FFA’s Head of Commercial, Digital and Marketing, Luke Bould, said the new and rebranded websites are just the first part of a larger digital investment undertaken by FFA to ultimately provide a superior user experience for fans and participants of football.
“Right now people who play and follow football are getting information and services from a range of places,” said Bould.
“Our digital project will eventually bring everything together so that the individual experience will be much enhanced and seamless.”
“As the Australian Sports Commission’s figures show, football has the largest participation base of any sport in Australia and it’s growing all the time. When you add that to our fan base and bring everyone under one digital umbrella, working towards a single identity for each of our fans and participants, you have a very powerful network,” he said.

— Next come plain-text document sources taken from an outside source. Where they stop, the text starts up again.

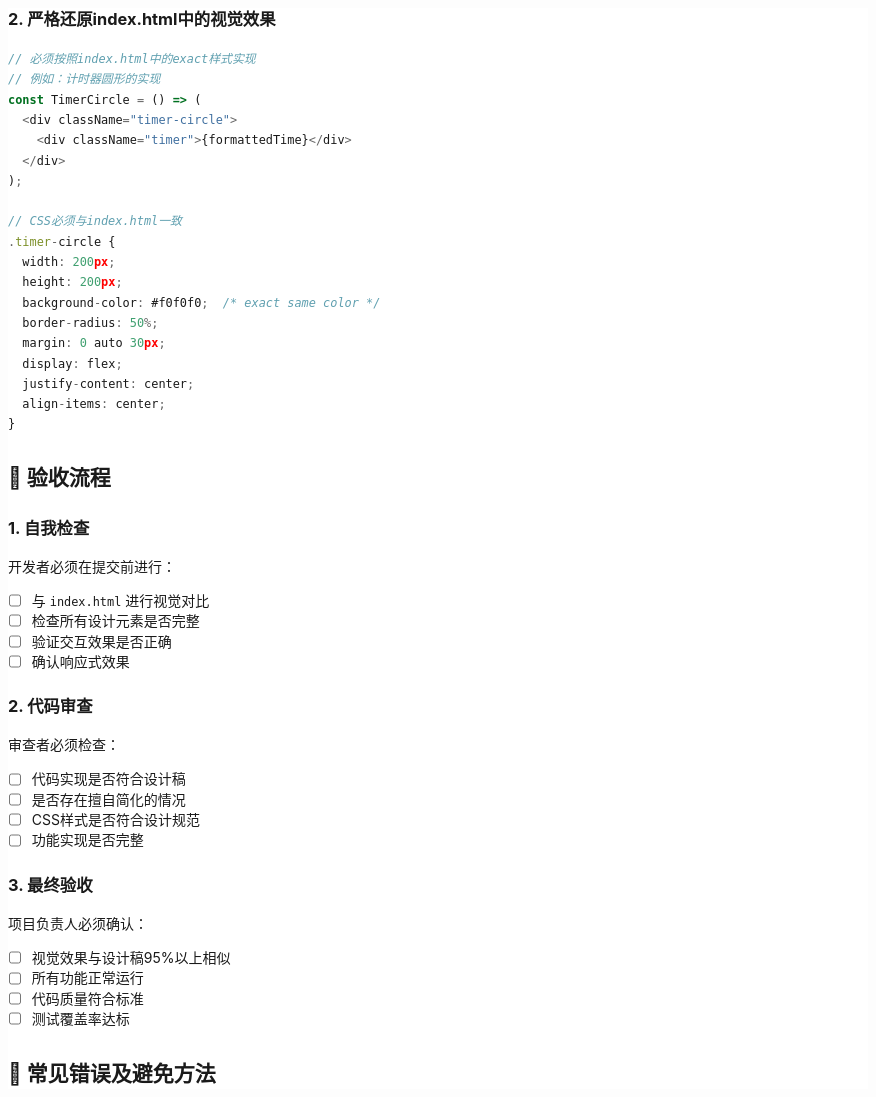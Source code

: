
 ```typescript
```

### 2. 严格还原index.html中的视觉效果
```typescript
// 必须按照index.html中的exact样式实现
// 例如：计时器圆形的实现
const TimerCircle = () => (
  <div className="timer-circle">
    <div className="timer">{formattedTime}</div>
  </div>
);

// CSS必须与index.html一致
.timer-circle {
  width: 200px;
  height: 200px;
  background-color: #f0f0f0;  /* exact same color */
  border-radius: 50%;
  margin: 0 auto 30px;
  display: flex;
  justify-content: center;
  align-items: center;
}
```

## 📝 验收流程

### 1. 自我检查
开发者必须在提交前进行：
- [ ] 与 `index.html` 进行视觉对比
- [ ] 检查所有设计元素是否完整
- [ ] 验证交互效果是否正确
- [ ] 确认响应式效果

### 2. 代码审查
审查者必须检查：
- [ ] 代码实现是否符合设计稿
- [ ] 是否存在擅自简化的情况  
- [ ] CSS样式是否符合设计规范
- [ ] 功能实现是否完整

### 3. 最终验收
项目负责人必须确认：
- [ ] 视觉效果与设计稿95%以上相似
- [ ] 所有功能正常运行
- [ ] 代码质量符合标准
- [ ] 测试覆盖率达标

## 🚫 常见错误及避免方法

What’s new across the network?
- Fresh design with news, video, match centres, fixtures, results, ladders and fan engagement
- Greater flexibility for Clubs to ‘personalise’ their sites
- New hub sites which make it easier to find relevant information by separating the fan experience from FFA corporate information
- Rebrand of Hyundai A-League and Westfield W-League
- A greater emphasis on introducing new fans to the game
- More opportunities for partners to interact with fans
FFA worked with Melbourne companies Codeware and Loud & Clear on the build.
The next stage of the program will embrace football’s great strength, its huge participation base, with improved websites for players, referees, coaches and club administrators, and a new competition management system to be delivered in December 2017.
Overall, the program will see football invest in its digital infrastructure to also deliver a new participant registration system, new apps, and new data infrastructure to better service its customers.
The aim is to refresh the Australian Football Family and create new insights that allow FFA and its partners to better service football’s seven million fans across Australia. Soon, FFA will also announce new partnerships that will enhance its content offering and also its commercial proposition in market.
“Our digital program is at the heart of our objective to convert more participants into fans,” added Bould. “It’s a strategic investment by the game which will allow us to better connect our point of difference as the most played club sport in the country, to the clubs in our growing national leagues.”